Primero: como que ya son demasiadas series inspiradas en películas, ¿no?

Salvo honrosas excepciones como The Girlfriend Experience, la mayoría de estos refritos es una desgracia. Acuérdese de Total Recall o de Limitless. ¡Qué espantosas experiencias!

Segundo: Jon Foo y Justin Hires, los actores que pusieron en los personajes de Jackie Chan y Chris Tucker, no les llegan ni a los talones.

Y no solo eso, en el remoto caso de que usted no quiera o no pueda hacer comparaciones, invariablemente coincidirá conmigo en que no logran que el público se involucre.

Tercero: lo que pudo haber sido un muy atractivo experimento de chistes y policías acabó mal, en puros lugares comunes, promoviendo arquetipos.

En contraste con las películas, aquí uno jamás se puede quitar de la cabeza que el asiático, por ser asiático, siempre va a ser experto en artes marciales y que el afroamericano, por ser afroamericano, siempre va a ser bobo, chistoso.

Y cuarto: la producción no tiene nada de extraordinario, de especial. Al contrario, Rush Hour se ve como una serie policiaca de los años 70 colocada a la fuerza en la sofisticadísima dinámica de 2016.

Usted sabe: escena de chiste, escena de acción, escena de chiste, escena de acción.

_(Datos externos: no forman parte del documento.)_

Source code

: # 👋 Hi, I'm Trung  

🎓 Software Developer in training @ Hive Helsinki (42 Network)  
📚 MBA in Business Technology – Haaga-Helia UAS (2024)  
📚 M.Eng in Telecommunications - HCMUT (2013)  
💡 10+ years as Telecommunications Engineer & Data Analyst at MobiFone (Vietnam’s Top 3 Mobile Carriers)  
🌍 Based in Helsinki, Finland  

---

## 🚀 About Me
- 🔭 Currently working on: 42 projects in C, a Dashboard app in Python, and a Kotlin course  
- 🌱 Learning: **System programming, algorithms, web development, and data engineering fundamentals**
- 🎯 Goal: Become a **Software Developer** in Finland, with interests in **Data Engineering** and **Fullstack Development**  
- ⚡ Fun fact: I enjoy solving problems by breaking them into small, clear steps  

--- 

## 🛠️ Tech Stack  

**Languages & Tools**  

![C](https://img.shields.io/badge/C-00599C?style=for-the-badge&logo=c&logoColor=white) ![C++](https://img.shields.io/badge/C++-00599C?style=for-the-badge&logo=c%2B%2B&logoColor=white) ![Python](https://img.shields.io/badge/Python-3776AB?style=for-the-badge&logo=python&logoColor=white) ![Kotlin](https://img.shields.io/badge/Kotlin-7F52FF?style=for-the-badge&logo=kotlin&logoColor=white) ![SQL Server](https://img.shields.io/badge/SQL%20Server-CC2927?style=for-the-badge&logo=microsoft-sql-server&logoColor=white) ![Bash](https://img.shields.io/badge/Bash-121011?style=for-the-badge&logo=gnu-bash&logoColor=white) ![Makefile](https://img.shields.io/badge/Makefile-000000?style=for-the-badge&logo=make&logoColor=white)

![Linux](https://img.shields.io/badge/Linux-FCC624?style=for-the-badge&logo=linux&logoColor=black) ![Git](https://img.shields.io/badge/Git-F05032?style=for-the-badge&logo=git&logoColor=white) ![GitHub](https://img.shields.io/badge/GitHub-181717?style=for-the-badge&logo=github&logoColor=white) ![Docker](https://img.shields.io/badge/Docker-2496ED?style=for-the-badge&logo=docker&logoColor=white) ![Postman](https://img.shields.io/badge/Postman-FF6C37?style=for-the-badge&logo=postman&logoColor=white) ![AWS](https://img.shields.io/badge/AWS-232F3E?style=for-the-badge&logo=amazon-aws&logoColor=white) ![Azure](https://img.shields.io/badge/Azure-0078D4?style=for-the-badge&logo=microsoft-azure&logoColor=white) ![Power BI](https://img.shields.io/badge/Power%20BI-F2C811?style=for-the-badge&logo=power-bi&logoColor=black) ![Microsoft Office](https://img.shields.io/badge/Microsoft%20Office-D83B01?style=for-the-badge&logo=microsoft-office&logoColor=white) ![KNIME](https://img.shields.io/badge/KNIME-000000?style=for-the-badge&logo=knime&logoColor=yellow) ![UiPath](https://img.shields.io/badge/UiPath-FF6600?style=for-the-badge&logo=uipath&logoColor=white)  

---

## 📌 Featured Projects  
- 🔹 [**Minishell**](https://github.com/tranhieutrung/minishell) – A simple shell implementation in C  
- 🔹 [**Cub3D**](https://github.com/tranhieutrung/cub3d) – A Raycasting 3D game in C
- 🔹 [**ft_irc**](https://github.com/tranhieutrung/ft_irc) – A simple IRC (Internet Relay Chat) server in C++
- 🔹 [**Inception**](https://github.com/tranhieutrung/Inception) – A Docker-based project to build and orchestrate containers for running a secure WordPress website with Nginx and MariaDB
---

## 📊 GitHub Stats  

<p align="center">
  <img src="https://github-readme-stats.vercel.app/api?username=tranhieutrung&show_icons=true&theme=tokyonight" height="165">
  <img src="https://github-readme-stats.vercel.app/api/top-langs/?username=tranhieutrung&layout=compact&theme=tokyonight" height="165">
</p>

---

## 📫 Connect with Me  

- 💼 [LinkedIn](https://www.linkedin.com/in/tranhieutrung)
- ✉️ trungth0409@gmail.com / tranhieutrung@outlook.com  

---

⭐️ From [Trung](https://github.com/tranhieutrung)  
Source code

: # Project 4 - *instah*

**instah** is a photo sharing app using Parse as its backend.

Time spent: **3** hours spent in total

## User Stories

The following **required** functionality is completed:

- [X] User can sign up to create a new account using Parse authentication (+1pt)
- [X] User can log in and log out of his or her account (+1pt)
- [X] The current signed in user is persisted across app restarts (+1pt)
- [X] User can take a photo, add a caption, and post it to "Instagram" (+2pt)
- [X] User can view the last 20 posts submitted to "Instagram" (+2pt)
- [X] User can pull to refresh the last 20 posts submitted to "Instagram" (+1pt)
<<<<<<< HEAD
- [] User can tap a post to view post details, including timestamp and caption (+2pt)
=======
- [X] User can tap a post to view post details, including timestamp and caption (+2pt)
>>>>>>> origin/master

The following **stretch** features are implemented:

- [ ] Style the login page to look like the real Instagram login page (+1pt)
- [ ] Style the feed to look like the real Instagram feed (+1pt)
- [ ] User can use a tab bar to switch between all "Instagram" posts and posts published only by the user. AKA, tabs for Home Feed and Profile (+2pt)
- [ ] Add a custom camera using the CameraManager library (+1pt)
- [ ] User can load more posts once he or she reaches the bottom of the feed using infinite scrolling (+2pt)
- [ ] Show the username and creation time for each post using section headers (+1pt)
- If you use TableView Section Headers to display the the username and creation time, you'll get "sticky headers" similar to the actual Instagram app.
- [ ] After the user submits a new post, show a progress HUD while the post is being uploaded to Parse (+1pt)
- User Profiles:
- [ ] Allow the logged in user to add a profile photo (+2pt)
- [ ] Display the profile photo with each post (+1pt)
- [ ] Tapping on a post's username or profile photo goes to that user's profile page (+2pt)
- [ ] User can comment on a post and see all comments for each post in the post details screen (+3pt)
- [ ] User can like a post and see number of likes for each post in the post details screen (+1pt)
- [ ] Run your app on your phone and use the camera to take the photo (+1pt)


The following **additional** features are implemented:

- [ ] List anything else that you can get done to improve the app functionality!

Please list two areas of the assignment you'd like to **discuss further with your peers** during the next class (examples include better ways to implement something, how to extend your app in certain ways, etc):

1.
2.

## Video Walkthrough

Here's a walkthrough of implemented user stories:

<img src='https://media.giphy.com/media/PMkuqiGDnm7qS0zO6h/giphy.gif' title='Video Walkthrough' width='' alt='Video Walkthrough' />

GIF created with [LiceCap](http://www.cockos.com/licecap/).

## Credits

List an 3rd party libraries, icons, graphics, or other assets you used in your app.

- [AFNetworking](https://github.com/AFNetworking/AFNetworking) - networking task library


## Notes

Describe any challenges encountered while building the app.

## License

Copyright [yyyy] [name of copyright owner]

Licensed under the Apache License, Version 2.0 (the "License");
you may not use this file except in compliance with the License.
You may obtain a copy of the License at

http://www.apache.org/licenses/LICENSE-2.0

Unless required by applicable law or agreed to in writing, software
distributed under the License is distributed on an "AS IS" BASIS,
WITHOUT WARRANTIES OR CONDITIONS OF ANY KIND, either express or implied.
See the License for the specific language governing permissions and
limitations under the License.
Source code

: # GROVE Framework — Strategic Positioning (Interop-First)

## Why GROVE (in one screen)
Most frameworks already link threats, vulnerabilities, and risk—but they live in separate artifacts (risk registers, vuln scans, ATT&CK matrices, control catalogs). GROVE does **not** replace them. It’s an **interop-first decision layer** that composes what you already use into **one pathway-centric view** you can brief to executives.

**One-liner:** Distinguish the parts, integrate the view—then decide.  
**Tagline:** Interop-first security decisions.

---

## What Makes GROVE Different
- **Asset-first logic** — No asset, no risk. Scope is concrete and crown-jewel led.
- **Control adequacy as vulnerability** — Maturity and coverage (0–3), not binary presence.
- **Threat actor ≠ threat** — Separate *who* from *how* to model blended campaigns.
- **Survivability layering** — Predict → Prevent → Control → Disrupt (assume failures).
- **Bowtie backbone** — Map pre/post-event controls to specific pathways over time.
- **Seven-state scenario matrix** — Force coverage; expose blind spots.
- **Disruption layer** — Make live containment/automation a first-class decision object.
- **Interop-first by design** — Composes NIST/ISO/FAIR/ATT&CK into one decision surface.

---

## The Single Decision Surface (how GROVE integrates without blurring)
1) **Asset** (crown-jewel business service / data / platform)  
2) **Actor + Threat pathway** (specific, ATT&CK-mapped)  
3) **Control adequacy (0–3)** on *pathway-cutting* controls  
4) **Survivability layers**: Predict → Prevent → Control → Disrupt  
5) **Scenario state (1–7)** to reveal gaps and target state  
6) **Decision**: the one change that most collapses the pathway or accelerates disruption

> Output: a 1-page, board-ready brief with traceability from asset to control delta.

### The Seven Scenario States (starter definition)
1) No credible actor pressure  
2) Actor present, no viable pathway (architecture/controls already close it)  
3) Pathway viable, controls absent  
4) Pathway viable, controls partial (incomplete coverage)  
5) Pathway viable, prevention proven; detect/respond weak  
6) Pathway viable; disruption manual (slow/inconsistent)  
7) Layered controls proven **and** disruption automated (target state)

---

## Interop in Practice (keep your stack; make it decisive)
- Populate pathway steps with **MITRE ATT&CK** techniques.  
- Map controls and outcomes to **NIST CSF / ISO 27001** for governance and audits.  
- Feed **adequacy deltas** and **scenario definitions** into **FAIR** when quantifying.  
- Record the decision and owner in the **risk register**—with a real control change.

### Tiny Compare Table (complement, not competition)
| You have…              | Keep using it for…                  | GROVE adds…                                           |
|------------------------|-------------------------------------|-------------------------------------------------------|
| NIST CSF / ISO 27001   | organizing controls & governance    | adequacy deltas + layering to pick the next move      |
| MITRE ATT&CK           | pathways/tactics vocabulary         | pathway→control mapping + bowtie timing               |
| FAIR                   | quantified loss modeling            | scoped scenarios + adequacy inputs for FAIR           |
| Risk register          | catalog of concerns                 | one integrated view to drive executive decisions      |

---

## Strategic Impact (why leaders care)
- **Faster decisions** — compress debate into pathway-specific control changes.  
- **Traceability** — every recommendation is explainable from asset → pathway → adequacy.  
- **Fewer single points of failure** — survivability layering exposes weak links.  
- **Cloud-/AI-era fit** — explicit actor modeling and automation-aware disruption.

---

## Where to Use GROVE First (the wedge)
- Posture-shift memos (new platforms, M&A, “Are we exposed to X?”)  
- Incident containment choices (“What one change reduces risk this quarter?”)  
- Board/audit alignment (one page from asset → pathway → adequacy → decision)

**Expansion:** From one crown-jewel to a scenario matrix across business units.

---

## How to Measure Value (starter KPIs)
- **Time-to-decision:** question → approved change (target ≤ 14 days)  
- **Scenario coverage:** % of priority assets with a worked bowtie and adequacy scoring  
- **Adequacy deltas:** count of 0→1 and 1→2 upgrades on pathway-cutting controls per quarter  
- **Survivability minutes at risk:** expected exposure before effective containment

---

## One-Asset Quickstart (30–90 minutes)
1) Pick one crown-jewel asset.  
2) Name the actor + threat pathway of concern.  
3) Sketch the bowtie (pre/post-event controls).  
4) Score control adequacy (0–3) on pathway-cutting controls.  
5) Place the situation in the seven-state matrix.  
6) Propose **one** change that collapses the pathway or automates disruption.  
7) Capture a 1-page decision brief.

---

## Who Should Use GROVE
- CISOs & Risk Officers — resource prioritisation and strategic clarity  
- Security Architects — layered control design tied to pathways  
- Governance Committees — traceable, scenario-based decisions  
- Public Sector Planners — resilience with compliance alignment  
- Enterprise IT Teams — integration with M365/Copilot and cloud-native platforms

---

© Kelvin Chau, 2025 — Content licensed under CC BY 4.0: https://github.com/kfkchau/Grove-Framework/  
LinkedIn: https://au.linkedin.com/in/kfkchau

Dudo que este concepto vaya a funcionar a gran escala y sí era muy importante que se lo dijera, porque ciertos sectores del público mexicano son particularmente malinchistas y asumen que todo lo que se hace aquí está mal y que todo lo que se hace en el extranjero está bien.

¡Pero no! Hay de todo en todas partes y a las pruebas me remito.

Aunque se trata de formatos y de géneros diferentes. Aunque se trata de otros lenguajes y de otras economías, hay de todo en todas partes.

Y no sé usted, pero yo preferiría invertir mi tiempo en algo como Juana Inés y MasterChef Junior que abonarme a un producto tan gris como Rush Hour.

Ojalá me equivoque, pero tengo la sensación de que esa serie, que se transmite hoy a las 21:00 por Warner, va a "pasar de noche". ¿O usted qué opina?